On Wednesday I presented at a very different sort of conference compared to what I’m used to. Different because the audience wasn’t predominantly teachers or those from the world of education, but instead a mix of folk from the tech industry and plenty of journalists too. Also, after I presented I was part of a panel that took open questions from the floor – it felt a bit like Question Time on a smaller scale and with The Economist’s Ludwig Siegele chairing instead of David Dimbleby. Anyway, the event in question was a seminar at the Westminster Education Forum in Whitehall on preparing for the new computing curriculum.

There were many issues being discussed that day and I was asked to focus on how computing will fit in with the wider primary curriculum and my thoughts on the internet safety elements of the new programme of study. My main message in my five minutes at the microphone was that although computing certainly has a heavier focus on programming than ICT ever did, it is not interchangeable with coding. There is more to the computing programme of study (PoS) than programming. In fact, the computing PoS states that pupils must be taught to ‘create a range of digital content’ which can be interpreted as anything from animation to blogging to photo editing and so fitting computing in with the wider curriculum by making purposeful cross-curricular links should pose no more of an issue than ICT does.

Interestingly, the theme of ‘computing not just being coding’ was a thread that wove through the majority of the presentations I saw. Clive Beale, Director of Educational Development at the Raspberry Pi Foundation, commented that ‘coding isn’t just what computing’s about’ and also mentioned the idea of programming by stealth by embedding it within other contexts such as music.
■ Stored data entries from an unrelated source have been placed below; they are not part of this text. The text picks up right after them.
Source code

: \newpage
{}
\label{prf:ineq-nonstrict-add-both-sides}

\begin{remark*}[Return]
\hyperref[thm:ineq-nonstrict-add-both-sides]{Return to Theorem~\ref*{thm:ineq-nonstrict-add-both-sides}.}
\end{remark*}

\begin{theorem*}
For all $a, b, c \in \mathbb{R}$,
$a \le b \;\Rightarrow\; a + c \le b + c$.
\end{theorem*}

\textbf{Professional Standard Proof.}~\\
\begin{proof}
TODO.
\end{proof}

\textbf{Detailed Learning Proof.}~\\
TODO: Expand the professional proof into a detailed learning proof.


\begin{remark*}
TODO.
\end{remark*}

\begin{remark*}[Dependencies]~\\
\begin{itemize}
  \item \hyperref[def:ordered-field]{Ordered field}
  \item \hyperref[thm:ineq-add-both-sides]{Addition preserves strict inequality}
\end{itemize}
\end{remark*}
This tied in with the emphasis David Brown, Ofsted National Lead for ICT, put on teaching computing in contexts relevant to pupils’ lives – something he says many schools fall down on.

The comparison of algorithmic thinking and coding to architecture and bricklaying seemed to strike a chord and reinforced Clive Beale’s above point about the real value of computing.

Others also highlighted the fact that not all computing jobs involve coding.


All in all, the message was clear: computing is definitely not just about coding. Spread the word.